Like Ohio itself, Catherine saddled me with every possible expectation and stoked in me not a single desire as compensation for my pains. Marrying Catherine cut both ways in my decision to leave Ohio: it both forced me into an uncomfortable enough space in which I felt I had no choice but to leave and, in so doing, I alienated the family that had been the one thing tying me to Ohio in the first place. Catherine or no Catherine, it was a state I had been born to flee.
Of course, of course Catherine was finally easing into the marriage! And while, surely, I am not wholly without my charms, I simply submit that only those who come together in marriage can be so perverse! And, of course, Catherine told me she was expecting just as I finalized my plans to "see what kind of life for us I could make on the West Coast."
I was not about to wait.
Without a moment's hesitation, I assured her I was striking out to make the best possible life for the two of us and any children we might have—not just the one she was expecting. I told her I had to go at once to beat winter and that if I waited another year, she might be expecting again. The trip would only grow more difficult the longer I was delayed. I told her I might as well get established.
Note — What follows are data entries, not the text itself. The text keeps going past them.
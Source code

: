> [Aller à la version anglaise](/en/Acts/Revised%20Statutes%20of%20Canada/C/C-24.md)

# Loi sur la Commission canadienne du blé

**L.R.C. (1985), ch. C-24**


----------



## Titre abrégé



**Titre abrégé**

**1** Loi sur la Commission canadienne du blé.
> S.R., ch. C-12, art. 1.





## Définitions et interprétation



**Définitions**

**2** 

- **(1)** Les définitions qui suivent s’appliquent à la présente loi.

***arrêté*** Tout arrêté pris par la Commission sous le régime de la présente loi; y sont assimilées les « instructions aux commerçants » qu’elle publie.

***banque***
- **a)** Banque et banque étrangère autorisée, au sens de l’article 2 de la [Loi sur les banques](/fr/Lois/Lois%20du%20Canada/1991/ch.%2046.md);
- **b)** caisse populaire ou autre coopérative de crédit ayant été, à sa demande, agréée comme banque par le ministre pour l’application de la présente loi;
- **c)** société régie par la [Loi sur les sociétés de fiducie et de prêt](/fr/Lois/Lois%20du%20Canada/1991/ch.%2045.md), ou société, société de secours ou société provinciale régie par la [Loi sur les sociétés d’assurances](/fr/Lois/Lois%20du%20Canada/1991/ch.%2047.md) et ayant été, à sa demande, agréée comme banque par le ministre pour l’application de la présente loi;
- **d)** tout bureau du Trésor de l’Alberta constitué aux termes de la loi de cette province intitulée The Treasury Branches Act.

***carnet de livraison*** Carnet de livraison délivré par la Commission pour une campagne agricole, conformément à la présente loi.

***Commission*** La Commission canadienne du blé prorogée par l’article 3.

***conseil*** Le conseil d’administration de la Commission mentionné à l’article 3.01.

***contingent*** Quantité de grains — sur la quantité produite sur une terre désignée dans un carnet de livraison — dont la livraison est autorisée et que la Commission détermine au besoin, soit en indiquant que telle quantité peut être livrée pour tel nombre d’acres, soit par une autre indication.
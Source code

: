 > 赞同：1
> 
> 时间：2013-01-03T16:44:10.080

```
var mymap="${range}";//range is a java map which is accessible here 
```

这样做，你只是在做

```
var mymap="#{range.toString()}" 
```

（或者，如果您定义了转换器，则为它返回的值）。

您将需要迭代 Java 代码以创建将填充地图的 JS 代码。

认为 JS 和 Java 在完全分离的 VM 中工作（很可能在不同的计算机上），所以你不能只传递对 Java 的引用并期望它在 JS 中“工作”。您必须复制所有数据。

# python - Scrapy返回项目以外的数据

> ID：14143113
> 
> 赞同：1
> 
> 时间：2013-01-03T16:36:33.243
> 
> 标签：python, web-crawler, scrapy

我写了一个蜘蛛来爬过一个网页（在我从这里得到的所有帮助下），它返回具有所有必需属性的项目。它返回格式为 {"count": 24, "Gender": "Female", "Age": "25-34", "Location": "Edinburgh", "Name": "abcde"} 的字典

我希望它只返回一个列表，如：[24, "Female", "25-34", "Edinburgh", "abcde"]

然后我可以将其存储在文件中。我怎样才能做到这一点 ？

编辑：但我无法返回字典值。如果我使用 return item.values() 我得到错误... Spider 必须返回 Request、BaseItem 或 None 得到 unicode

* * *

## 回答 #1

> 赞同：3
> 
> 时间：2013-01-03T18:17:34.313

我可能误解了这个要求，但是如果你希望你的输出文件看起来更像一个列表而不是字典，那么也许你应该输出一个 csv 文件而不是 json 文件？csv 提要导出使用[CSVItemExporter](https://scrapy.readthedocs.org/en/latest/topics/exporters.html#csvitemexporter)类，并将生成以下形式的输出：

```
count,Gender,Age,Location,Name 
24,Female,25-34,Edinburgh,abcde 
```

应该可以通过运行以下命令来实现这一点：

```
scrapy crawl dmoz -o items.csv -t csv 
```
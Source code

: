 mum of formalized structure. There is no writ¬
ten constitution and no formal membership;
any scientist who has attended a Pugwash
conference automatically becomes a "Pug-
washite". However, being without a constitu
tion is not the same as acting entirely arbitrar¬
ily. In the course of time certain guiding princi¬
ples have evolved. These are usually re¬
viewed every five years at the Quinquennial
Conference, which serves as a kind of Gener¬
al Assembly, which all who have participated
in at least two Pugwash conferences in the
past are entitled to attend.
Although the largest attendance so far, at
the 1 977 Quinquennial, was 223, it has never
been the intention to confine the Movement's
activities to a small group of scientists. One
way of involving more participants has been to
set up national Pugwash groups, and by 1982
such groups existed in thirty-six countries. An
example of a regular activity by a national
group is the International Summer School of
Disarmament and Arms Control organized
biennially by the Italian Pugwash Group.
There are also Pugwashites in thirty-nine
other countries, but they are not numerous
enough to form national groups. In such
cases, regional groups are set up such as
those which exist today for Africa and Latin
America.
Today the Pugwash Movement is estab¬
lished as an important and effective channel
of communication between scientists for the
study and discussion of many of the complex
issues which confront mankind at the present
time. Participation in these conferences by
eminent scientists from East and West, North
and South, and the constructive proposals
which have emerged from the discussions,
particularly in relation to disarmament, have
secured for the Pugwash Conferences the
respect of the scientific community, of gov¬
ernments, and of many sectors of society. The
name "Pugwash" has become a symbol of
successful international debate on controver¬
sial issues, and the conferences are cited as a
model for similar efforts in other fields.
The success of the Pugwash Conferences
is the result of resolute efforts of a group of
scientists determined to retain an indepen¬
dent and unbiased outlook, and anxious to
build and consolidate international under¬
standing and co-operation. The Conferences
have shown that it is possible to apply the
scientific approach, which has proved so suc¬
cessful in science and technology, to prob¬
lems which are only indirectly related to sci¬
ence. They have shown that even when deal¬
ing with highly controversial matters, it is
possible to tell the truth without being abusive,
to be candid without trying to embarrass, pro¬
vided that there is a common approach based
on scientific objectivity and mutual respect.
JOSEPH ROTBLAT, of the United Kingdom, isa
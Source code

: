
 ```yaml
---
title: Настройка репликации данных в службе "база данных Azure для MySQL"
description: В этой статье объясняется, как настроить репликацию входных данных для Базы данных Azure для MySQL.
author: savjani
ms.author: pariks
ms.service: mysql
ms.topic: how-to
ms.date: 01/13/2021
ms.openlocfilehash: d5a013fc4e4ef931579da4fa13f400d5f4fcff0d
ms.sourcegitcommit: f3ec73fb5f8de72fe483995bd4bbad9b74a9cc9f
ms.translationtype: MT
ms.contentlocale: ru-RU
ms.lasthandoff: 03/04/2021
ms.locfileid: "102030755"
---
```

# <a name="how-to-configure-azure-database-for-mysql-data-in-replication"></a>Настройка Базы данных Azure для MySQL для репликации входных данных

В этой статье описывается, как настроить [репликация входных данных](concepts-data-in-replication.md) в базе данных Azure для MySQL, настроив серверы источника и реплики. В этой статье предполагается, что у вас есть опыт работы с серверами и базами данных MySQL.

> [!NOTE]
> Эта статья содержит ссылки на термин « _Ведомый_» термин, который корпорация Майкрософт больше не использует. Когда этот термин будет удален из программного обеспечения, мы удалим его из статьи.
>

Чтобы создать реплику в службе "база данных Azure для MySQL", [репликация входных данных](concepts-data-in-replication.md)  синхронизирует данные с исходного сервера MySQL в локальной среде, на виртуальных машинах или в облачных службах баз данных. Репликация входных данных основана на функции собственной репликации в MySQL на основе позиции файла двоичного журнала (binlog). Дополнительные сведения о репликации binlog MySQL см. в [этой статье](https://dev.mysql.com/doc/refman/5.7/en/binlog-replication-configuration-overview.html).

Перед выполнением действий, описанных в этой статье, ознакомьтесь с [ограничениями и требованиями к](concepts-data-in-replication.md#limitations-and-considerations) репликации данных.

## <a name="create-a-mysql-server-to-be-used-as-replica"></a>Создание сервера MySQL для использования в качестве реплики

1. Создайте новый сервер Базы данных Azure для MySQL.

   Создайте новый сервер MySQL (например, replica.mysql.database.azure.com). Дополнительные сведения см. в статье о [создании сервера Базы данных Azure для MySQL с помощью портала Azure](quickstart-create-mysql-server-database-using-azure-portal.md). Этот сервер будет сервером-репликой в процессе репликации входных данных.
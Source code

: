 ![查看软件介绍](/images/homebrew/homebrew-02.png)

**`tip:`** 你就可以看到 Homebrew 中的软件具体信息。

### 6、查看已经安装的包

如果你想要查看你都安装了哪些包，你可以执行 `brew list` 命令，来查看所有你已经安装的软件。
But, there was no regular mail, she protested! How could she know what she might expect of our future? How would I know what became of her and our firstborn child? With extreme perversity, I am almost positive it was the first time I had ever heard her use that possessive plural pronoun around me, rather than "mine," "yours," or—most horribly—"his," in reference to Joe.
I told her there simply was no time to waste and—and—I suppose this was made easier by the simple fact that Catherine was not yet showing. The fact that she was not showing made my departure far less taxing on me, but the fact that she was with child was what made me more certain than ever that I had to go.